◆ **What the task asks**: Return only that part of the material below which starts with the line containing "O polinômio" and goes on through the line containing "Direcionais e a", restated exactly.

◆ **Material shown**:
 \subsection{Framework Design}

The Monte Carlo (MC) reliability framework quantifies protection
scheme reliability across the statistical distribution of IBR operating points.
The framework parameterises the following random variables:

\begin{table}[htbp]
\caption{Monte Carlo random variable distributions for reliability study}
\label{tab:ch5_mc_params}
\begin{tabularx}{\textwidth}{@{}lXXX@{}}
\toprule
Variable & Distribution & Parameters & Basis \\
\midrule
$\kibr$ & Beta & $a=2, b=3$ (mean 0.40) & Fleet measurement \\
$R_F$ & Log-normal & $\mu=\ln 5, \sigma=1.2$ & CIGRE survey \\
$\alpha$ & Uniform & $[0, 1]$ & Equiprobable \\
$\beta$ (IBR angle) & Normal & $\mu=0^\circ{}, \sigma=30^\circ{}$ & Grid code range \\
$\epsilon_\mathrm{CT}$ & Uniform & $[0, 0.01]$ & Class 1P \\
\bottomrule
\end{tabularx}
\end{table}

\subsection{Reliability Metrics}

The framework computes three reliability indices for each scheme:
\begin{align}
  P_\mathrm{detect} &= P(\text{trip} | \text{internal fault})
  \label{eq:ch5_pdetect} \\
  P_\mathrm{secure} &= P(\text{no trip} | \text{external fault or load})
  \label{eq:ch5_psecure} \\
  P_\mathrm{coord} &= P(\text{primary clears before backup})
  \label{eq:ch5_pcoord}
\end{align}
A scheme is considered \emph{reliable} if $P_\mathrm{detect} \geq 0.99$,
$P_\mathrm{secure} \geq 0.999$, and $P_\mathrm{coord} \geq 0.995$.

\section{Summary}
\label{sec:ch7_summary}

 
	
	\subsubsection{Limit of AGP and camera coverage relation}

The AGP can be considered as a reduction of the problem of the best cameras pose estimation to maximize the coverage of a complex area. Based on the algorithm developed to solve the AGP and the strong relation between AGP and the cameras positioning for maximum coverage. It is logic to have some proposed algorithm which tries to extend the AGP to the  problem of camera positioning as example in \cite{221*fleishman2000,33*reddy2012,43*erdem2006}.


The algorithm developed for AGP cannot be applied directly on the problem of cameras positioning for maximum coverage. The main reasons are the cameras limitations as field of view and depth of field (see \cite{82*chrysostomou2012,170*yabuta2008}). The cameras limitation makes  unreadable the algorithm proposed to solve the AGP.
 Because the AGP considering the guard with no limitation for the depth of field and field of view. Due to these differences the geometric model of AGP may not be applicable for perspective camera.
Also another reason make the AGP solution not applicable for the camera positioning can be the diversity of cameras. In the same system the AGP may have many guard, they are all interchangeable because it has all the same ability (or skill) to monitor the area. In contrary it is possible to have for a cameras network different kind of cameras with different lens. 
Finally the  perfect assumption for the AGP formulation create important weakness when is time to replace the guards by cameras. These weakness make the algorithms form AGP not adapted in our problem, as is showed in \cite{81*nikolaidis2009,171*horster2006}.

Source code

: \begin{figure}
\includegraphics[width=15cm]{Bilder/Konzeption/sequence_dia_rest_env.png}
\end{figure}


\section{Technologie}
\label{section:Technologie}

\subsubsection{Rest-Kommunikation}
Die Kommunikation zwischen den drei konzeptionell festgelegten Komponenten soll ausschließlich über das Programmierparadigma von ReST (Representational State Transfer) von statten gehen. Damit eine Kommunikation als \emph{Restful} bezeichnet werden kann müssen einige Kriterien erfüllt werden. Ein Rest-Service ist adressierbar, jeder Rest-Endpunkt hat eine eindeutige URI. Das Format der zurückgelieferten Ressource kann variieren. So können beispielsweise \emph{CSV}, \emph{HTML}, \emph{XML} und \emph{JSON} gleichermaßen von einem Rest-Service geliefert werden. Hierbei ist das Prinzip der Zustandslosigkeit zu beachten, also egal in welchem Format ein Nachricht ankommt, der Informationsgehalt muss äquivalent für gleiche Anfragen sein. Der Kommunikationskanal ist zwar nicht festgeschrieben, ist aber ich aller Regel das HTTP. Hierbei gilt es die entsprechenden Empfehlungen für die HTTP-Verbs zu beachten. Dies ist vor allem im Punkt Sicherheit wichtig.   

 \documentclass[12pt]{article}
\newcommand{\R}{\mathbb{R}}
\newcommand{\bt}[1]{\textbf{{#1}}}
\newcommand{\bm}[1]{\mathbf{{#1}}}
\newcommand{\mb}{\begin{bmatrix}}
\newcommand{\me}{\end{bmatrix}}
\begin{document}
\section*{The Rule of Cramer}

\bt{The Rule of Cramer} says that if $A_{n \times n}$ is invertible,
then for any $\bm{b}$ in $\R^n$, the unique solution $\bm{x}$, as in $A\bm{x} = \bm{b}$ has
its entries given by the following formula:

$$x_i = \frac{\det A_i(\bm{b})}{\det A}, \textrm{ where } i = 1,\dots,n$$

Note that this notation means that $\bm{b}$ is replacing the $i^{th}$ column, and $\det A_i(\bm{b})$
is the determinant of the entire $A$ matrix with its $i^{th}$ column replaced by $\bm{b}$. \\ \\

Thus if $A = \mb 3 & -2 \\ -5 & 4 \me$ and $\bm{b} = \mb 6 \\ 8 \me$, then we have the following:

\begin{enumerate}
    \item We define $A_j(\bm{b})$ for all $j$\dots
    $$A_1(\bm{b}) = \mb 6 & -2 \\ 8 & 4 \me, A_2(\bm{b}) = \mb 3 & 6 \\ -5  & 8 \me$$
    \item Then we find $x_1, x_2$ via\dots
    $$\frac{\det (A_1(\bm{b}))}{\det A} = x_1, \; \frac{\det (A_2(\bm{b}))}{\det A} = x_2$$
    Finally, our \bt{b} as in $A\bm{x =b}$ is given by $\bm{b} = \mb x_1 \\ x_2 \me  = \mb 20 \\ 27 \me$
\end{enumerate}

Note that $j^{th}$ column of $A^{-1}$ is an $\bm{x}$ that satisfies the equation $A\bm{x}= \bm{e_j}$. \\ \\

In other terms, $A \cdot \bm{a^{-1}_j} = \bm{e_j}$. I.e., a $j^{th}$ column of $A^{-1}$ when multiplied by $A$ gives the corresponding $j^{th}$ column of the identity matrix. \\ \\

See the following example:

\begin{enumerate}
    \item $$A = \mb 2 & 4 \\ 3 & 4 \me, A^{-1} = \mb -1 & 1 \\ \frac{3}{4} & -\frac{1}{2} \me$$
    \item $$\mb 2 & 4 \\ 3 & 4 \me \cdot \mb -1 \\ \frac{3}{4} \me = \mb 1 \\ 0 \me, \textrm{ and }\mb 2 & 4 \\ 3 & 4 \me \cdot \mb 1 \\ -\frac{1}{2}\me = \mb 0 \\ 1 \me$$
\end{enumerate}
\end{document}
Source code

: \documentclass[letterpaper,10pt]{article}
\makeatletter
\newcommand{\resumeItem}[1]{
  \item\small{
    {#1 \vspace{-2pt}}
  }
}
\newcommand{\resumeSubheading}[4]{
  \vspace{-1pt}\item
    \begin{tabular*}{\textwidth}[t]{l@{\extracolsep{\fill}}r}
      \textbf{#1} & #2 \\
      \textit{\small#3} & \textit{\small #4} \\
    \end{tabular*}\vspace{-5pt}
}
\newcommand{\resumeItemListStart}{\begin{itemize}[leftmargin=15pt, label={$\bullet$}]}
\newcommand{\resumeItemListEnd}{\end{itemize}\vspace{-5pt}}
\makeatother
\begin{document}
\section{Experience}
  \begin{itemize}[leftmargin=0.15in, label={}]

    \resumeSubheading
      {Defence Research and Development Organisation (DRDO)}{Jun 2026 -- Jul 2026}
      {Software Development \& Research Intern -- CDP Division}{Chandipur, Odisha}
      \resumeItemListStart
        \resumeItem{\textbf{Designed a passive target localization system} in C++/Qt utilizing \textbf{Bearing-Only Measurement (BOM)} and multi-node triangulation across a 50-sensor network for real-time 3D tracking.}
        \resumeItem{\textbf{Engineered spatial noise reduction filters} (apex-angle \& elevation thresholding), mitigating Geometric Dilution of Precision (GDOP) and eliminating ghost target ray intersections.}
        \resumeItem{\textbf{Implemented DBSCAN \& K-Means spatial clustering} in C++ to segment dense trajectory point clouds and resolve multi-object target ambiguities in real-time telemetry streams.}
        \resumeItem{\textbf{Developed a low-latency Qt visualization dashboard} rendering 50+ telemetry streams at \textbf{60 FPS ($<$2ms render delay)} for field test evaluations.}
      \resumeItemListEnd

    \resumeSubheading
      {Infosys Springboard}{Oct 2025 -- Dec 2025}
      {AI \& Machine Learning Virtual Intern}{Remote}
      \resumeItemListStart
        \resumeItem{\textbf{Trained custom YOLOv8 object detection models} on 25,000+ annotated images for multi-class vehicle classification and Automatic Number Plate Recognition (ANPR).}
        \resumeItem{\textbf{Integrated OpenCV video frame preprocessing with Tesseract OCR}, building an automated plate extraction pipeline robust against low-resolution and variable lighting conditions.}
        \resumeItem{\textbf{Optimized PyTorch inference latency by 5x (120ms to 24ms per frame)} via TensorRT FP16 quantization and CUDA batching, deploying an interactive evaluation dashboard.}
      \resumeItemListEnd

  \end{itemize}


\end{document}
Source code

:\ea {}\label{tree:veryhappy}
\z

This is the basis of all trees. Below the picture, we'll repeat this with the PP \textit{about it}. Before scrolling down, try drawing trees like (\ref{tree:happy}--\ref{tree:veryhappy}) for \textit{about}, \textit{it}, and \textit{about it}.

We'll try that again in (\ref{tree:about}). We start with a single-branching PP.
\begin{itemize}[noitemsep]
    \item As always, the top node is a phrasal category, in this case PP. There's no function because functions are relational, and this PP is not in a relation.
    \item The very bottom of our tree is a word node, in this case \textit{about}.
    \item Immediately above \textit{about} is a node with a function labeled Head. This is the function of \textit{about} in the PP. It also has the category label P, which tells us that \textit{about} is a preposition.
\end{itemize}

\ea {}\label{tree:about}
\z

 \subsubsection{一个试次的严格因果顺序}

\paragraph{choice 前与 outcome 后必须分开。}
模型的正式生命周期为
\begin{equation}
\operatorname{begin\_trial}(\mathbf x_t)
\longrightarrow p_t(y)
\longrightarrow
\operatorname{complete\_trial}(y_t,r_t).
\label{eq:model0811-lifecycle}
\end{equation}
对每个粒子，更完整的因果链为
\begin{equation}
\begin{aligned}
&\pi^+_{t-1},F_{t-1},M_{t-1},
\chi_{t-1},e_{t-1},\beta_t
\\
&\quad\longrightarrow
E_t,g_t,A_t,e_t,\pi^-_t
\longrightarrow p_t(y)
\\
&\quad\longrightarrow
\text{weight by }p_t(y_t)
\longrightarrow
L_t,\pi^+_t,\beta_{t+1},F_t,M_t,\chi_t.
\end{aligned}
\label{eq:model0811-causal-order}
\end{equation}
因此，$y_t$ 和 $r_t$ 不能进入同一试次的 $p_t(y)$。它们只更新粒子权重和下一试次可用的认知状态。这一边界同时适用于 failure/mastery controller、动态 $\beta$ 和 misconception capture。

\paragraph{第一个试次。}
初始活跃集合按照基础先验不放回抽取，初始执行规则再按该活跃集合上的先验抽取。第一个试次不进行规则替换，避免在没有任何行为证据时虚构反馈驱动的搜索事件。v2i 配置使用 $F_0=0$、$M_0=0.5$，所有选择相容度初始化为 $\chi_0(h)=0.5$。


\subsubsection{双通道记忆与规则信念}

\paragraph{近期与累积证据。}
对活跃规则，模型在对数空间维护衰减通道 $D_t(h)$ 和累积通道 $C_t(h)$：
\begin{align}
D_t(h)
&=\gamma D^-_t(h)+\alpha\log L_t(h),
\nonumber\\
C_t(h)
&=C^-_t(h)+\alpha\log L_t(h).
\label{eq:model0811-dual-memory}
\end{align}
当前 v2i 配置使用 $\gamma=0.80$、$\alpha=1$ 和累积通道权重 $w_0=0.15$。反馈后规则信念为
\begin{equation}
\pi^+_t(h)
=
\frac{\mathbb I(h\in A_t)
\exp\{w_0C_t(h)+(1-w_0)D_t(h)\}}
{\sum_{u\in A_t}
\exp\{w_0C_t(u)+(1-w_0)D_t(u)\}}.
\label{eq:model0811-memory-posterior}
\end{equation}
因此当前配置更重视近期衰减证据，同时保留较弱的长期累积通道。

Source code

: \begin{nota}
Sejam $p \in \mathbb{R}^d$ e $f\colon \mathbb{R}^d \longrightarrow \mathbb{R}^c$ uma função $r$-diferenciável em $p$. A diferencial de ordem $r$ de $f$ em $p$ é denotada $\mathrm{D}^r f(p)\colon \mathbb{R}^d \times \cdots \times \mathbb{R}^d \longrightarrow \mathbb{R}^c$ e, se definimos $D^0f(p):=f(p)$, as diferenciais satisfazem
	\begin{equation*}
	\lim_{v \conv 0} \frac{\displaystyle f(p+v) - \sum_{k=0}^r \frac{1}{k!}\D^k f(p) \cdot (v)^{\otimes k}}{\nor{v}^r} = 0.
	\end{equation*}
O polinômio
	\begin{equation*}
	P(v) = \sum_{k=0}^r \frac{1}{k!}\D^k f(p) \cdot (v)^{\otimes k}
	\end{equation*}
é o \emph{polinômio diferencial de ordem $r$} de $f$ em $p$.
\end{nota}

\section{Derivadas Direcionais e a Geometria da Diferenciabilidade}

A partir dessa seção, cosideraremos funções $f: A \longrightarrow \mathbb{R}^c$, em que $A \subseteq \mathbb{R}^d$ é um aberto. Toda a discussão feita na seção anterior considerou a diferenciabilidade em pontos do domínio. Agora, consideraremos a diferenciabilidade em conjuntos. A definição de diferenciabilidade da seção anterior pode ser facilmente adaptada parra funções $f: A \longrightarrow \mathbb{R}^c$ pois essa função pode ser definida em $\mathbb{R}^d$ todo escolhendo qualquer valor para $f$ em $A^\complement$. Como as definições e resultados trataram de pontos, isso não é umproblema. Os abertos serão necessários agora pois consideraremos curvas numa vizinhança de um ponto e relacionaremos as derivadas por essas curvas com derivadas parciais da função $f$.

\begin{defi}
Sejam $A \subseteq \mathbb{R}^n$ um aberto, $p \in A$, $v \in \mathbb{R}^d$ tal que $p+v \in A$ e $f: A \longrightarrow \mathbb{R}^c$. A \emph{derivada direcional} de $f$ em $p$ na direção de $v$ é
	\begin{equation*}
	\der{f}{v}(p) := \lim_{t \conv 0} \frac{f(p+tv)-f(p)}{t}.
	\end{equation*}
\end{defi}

◆ **Answer to this task**:
O polinômio
	\begin{equation*}
	P(v) = \sum_{k=0}^r \frac{1}{k!}\D^k f(p) \cdot (v)^{\otimes k}
	\end{equation*}
é o \emph{polinômio diferencial de ordem $r$} de $f$ em $p$.
\end{nota}

\section{Derivadas Direcionais e a Geometria da Diferenciabilidade}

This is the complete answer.